##### Data for this task
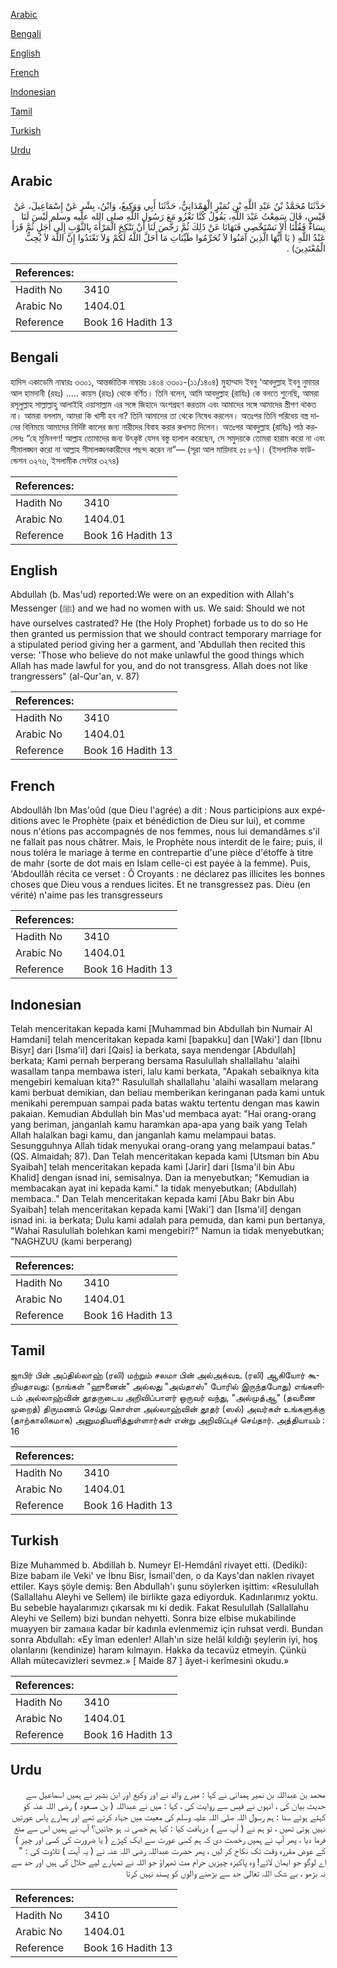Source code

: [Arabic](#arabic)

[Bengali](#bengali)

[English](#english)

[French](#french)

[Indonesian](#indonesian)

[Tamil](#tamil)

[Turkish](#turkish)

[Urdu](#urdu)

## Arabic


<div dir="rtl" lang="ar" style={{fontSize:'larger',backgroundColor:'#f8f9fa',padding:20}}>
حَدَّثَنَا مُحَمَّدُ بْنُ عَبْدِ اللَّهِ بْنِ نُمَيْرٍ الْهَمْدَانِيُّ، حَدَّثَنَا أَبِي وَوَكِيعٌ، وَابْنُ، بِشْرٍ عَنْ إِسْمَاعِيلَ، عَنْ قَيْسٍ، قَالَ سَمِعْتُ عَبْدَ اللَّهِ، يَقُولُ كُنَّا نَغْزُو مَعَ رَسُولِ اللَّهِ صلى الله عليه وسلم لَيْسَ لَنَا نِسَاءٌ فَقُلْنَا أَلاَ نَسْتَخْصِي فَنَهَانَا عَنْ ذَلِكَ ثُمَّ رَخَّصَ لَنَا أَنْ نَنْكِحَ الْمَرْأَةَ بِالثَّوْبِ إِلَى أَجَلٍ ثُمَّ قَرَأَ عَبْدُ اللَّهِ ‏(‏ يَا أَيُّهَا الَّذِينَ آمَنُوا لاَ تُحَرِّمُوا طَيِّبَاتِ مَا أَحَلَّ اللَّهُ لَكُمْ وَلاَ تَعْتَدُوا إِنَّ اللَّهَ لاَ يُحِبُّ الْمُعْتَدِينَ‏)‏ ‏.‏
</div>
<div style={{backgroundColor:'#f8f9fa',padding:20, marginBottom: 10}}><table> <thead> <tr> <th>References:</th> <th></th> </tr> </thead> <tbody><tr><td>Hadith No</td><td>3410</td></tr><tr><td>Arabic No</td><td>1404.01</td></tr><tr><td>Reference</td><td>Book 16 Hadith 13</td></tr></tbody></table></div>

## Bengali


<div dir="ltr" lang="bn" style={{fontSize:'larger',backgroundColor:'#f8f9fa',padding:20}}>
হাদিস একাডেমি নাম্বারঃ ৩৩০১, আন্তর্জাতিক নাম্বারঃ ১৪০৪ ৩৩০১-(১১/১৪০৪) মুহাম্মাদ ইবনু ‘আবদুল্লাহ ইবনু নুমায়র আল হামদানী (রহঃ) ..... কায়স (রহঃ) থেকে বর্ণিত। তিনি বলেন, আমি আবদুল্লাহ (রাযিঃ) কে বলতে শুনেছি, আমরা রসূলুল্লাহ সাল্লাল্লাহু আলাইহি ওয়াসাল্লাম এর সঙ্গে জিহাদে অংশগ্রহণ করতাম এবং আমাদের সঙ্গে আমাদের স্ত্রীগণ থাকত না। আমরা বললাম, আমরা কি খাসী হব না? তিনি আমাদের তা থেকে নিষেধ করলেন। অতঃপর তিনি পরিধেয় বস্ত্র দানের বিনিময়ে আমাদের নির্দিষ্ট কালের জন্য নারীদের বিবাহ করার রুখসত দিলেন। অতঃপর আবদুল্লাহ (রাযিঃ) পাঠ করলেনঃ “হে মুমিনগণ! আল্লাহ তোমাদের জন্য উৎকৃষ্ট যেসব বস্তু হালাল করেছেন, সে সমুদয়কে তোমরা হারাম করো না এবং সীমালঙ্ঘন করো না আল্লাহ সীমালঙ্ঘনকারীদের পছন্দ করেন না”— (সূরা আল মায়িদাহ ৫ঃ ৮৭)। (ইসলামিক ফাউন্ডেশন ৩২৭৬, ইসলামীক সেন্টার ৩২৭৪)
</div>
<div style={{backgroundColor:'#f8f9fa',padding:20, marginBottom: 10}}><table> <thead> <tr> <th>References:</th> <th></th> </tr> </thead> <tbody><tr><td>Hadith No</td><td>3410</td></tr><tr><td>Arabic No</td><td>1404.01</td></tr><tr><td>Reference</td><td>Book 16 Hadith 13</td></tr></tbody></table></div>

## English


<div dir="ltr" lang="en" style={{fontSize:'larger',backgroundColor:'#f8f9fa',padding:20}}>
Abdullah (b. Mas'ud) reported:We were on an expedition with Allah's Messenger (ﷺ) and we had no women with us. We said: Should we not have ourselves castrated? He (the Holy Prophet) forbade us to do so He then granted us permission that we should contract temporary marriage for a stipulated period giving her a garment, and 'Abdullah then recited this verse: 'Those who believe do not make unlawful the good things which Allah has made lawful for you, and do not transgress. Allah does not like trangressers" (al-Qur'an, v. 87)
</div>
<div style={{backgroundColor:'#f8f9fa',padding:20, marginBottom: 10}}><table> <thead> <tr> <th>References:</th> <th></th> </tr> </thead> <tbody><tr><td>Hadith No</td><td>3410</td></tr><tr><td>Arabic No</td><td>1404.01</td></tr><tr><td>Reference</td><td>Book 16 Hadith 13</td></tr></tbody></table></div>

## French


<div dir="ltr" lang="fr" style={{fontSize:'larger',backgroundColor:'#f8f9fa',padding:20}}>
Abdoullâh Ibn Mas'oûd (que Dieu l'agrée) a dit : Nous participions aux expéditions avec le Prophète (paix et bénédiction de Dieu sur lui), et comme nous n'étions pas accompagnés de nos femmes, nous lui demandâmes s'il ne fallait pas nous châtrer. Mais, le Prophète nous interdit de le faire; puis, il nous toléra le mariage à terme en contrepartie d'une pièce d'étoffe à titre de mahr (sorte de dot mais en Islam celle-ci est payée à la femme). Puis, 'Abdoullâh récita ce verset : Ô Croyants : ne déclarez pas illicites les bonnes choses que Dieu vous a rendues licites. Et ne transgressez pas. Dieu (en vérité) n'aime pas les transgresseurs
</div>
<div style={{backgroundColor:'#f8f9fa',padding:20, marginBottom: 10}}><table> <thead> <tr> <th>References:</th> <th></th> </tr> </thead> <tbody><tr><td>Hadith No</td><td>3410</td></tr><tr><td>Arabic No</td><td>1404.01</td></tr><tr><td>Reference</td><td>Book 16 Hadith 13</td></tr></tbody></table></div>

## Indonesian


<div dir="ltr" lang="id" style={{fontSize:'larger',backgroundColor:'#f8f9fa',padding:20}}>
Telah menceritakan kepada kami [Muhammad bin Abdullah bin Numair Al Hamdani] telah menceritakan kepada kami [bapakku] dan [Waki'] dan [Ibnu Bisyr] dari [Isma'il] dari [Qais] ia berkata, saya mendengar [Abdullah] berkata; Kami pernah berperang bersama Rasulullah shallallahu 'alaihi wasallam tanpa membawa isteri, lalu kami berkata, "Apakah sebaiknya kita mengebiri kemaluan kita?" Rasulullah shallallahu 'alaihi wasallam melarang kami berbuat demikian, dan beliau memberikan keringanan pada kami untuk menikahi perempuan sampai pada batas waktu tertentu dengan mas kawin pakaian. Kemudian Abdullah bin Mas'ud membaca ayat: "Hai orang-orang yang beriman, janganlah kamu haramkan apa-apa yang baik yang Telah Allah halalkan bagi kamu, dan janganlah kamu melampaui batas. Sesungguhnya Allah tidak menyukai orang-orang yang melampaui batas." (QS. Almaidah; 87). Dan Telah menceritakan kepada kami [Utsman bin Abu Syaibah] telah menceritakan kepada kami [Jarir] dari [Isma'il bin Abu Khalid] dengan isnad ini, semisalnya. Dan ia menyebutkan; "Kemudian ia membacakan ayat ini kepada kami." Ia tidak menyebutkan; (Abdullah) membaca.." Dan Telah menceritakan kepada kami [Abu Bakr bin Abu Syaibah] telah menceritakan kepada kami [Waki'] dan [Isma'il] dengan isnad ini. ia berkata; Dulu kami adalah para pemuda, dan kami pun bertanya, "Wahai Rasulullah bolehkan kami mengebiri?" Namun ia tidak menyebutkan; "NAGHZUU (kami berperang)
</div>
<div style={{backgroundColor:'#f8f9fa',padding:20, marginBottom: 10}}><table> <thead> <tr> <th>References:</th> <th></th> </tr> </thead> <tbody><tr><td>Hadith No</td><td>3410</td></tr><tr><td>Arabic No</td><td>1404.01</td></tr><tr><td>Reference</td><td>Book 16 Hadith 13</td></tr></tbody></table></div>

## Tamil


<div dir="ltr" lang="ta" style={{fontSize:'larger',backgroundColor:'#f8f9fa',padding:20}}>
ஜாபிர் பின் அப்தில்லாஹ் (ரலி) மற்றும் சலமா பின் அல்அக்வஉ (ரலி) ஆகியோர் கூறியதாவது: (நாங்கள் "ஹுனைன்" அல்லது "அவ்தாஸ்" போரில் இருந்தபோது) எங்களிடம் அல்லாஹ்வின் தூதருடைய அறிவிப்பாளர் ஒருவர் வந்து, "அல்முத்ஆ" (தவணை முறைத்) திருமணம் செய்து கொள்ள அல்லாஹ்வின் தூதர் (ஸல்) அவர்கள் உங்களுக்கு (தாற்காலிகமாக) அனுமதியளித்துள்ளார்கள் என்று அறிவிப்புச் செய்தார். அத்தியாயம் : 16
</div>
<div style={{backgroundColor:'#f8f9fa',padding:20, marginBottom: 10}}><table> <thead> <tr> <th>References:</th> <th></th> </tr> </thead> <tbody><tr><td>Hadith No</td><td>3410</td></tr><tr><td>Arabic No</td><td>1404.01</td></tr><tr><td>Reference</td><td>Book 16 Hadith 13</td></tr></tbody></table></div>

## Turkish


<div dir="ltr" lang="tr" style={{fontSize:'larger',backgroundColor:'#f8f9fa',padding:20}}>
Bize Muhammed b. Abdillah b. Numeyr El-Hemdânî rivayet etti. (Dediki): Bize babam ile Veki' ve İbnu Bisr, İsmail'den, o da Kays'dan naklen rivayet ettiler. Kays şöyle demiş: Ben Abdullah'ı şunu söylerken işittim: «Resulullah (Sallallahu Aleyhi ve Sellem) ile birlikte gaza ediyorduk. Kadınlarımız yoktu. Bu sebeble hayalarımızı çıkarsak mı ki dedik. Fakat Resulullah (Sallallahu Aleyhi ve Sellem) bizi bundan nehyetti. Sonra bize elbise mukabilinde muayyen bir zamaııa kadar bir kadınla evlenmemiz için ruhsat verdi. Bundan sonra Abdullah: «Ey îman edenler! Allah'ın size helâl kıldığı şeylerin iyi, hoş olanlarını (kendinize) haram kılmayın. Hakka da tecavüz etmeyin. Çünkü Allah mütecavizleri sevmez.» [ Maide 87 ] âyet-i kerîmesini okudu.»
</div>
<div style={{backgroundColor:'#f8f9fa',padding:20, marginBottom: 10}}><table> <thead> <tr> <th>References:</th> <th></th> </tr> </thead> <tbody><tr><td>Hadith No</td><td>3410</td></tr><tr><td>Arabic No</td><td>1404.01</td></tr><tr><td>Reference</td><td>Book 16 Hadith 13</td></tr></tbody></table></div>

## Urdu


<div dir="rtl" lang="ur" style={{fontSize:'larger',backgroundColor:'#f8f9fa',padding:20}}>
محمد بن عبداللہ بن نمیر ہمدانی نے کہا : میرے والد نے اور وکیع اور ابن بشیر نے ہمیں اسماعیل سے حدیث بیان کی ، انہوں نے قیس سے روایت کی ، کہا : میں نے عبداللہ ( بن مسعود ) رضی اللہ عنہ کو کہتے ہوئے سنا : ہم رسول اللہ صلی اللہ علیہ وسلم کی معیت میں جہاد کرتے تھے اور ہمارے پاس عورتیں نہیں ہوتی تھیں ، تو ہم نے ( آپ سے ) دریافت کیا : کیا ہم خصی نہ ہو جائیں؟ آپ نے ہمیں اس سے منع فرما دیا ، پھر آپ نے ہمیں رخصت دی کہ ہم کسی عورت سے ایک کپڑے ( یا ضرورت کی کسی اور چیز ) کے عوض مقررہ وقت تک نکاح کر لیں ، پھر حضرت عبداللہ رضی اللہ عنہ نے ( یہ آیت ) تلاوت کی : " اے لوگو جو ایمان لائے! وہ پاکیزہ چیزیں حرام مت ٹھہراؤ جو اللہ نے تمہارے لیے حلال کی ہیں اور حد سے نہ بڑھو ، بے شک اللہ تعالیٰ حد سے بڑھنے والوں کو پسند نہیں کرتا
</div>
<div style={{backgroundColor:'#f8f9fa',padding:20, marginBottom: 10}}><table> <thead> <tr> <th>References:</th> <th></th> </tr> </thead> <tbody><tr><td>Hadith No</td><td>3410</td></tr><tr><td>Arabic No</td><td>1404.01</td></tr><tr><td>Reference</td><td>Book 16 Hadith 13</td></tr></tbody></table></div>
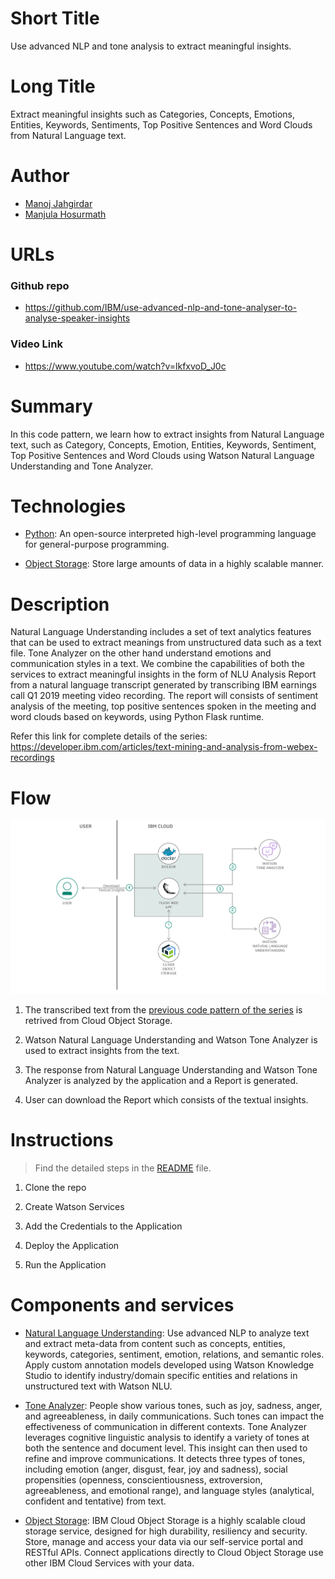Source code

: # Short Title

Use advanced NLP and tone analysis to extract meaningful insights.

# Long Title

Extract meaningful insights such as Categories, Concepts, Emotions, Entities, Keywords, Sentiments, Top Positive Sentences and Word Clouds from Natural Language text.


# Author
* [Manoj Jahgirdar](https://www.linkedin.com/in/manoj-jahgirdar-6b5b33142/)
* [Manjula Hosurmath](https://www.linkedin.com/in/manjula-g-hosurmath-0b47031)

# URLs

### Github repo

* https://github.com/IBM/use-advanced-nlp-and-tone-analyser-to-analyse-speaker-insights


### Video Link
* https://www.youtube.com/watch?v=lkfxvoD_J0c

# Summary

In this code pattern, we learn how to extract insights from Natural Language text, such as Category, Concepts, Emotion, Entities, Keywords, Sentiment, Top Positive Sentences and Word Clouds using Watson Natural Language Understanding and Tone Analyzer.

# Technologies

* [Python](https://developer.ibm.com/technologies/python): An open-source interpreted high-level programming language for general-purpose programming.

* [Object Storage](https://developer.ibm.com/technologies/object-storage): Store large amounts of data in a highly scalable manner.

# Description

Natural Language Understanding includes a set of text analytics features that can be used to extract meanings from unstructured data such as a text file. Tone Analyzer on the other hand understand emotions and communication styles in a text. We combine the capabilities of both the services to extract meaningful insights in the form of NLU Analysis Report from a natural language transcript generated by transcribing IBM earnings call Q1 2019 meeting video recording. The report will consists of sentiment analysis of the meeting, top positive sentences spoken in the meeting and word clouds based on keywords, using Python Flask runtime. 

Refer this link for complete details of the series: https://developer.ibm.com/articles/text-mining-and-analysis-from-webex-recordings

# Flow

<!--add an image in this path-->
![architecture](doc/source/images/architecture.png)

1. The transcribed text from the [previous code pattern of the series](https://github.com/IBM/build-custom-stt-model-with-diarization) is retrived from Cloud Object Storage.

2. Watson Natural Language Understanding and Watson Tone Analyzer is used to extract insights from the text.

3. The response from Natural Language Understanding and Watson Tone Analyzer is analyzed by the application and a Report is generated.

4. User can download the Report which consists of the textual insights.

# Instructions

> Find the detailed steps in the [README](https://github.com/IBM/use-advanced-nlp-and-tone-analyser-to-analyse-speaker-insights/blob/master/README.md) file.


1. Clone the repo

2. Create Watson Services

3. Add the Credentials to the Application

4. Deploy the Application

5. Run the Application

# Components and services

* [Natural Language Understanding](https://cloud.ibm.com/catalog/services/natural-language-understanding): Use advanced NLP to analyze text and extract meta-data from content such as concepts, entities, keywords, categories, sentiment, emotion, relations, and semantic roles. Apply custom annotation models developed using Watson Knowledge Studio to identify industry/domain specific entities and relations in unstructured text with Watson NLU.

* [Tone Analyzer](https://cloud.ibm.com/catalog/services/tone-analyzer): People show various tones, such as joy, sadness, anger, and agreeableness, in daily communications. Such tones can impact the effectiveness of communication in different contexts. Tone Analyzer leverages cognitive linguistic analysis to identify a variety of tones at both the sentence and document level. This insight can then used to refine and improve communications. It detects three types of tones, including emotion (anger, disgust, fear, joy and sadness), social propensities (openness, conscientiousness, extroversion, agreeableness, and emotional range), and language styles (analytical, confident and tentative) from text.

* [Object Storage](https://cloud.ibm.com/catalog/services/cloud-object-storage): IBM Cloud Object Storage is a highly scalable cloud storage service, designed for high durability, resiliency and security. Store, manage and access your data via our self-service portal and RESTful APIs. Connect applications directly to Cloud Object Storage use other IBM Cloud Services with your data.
##########
About this exercise: Please give back, exactly as it stands above, the stretch from the line with "2. Watson Natural" through the line with "with Watson NLU.", and no line outside it.

Written response:
2. Watson Natural Language Understanding and Watson Tone Analyzer is used to extract insights from the text.

3. The response from Natural Language Understanding and Watson Tone Analyzer is analyzed by the application and a Report is generated.

4. User can download the Report which consists of the textual insights.

# Instructions

> Find the detailed steps in the [README](https://github.com/IBM/use-advanced-nlp-and-tone-analyser-to-analyse-speaker-insights/blob/master/README.md) file.


1. Clone the repo

2. Create Watson Services

3. Add the Credentials to the Application

4. Deploy the Application

5. Run the Application

# Components and services

* [Natural Language Understanding](https://cloud.ibm.com/catalog/services/natural-language-understanding): Use advanced NLP to analyze text and extract meta-data from content such as concepts, entities, keywords, categories, sentiment, emotion, relations, and semantic roles. Apply custom annotation models developed using Watson Knowledge Studio to identify industry/domain specific entities and relations in unstructured text with Watson NLU.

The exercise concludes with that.